A veces pienso qué hubiera sido de mí si hubiese acabado la carrera de Derecho. En el fondo, era una persona obediente y quería a mi padre, así que si él no hubiera fallecido, quizá yo habría sido abogado o algo así.

En estos momentos sigo esperando, y la espera, creo, es el peor de los males. No sé cuál será el final que me espera al lado de este cáncer y la verdad es que paso muchas horas recostado, leyendo, escuchando la radio, acordándome de la gente que he amado y de aquella a la que no amé tanto. En estos días de final de verano me viene a la mente el momento en el que nació mi hija mayor, en Zaragoza, allá por el año 1965.

Recuerdo su rostro, casi como si lo acariciara ahora, y su mala leche posterior. Ana lloraba continuamente y de tanto llorar se sacó una hernia. Era insoportable y yo, padre primerizo, pensaba que si eso era la paternidad quizás hubiera sido mejor no intentarlo. Ana lloraba despierta y dormida y sus ideas eran maquiavélicas: por la noche, mientras la casa dormía, se quitaba los pañales y se rociaba con su propia mierda. Juana lloraba cuando la veía al día siguiente, dormidita, y con aquel olor.

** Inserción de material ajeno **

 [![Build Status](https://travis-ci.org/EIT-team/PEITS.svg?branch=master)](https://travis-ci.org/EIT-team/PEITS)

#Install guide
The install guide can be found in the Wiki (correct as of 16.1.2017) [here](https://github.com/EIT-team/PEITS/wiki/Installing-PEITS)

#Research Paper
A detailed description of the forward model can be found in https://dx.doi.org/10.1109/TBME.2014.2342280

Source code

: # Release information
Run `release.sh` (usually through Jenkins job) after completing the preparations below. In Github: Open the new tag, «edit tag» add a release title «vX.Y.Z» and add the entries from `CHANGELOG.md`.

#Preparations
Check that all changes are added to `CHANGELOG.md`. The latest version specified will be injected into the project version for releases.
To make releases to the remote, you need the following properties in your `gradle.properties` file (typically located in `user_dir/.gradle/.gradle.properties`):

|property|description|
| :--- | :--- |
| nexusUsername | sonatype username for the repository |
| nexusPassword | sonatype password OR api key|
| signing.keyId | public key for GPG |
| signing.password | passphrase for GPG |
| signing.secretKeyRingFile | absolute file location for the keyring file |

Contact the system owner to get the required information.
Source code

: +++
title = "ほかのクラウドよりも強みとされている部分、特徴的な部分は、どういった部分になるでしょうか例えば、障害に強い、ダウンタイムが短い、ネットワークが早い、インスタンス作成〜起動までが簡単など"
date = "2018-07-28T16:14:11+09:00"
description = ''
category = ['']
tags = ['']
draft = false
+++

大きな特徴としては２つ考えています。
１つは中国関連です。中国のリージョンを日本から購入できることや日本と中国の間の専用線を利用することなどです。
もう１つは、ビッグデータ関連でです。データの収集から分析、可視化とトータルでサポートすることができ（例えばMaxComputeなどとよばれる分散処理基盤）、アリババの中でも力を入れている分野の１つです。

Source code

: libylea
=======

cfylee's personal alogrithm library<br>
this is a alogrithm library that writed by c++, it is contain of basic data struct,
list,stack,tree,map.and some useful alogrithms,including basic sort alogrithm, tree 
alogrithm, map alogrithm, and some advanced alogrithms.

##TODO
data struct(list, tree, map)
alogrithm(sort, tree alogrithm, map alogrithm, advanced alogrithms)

Son imprecisos los recuerdos, pero no tanto los rostros que recuerdas o el porqué de los mismos. Difícilmente olvidaré las lágrimas de mi segunda hija después de que una puerta de hierro le destrozara el dedo. Ángela era buena, dócil y callada, y aquel día lloraba con tanta fuerza que yo pensé que su dolor tenía que ser insufrible; apenas si la habíamos oído llorar. La abracé fuerte, lo más fuerte que pude y sentí que su dolor era inmenso, tan inmenso que hubiera querido ser dios o algo así, acariciar el dedo de mi niña, que ya estaba totalmente negro, y acallar su dolor. Ahora también me gustaría que algo o alguien tocara mi rostro y calmase mi pena y mi desasosiego.

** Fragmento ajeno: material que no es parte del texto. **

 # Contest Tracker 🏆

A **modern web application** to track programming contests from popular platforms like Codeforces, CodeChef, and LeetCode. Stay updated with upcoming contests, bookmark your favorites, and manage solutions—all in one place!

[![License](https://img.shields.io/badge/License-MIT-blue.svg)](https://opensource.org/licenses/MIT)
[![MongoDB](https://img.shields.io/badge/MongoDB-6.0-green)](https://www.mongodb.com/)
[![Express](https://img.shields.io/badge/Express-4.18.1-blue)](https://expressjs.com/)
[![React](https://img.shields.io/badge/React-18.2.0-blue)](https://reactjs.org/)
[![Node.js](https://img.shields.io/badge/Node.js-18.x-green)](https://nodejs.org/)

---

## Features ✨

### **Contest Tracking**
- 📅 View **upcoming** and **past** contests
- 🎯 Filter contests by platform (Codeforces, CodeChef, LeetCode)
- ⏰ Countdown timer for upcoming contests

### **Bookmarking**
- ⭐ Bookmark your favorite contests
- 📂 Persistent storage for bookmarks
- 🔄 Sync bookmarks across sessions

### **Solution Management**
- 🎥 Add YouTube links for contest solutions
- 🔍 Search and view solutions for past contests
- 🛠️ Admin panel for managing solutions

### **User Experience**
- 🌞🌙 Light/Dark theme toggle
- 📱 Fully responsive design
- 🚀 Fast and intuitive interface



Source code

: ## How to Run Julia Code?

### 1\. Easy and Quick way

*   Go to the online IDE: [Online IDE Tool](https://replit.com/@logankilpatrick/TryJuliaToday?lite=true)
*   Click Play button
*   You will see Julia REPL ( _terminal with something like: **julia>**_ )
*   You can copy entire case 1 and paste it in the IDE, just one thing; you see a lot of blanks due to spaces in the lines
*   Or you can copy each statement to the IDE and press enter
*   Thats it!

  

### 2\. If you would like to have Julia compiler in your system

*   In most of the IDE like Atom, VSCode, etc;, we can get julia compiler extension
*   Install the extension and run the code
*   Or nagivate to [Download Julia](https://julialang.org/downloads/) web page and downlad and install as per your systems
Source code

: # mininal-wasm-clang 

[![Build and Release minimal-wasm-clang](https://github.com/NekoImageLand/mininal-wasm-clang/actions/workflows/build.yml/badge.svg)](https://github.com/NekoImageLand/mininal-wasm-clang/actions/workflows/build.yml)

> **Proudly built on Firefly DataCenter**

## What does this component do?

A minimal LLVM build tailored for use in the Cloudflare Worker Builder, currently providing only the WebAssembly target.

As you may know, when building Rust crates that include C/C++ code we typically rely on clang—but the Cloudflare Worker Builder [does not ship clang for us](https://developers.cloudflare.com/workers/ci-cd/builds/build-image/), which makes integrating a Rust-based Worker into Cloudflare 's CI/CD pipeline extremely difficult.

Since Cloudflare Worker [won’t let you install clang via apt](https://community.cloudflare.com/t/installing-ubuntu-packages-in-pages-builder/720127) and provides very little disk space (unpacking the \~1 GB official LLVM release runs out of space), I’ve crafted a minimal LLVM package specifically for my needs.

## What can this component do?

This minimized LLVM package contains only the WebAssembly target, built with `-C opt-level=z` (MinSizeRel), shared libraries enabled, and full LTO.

Paula llegó en octubre, con la caída de las hojas y el otoño. Yo la llamo Tsunami, por carácter y energía; también por su capacidad de amar, que es inmensurable. De mis hijas, con Paula es con la que más he convivido. Con ella compartí piso en Madrid en los años que estuve de diputado; primero en la calle Hernán Cortes y luego en Colombia. Luego me vine a Zaragoza y en cuanto supo ella que las cosas con mi enfermedad no iban demasiado bien, hizo las maletas y se vino para aquí, rompiendo una vida a la que llevaba atada desde los dieciocho años. Espero que haya sido para bien. Paula me recuerda especialmente a mi hermano Miguel, también a mi madre. Y en cuanto la miro sé que es de los míos y lo sé porque su manera de ver las cosas y el mundo se acerca demasiado a todos los que salimos y vivimos en El Buen Pastor.

Siempre los recuerdos que, ahora que no puedo ni me dejan salir de casa, son los únicos que me salvan de tantas horas de abandono; los recuerdos que una y otra vez me llevan hasta el lugar donde pasé mi infancia y mi juventud, allí en la casa de El Buen Pastor.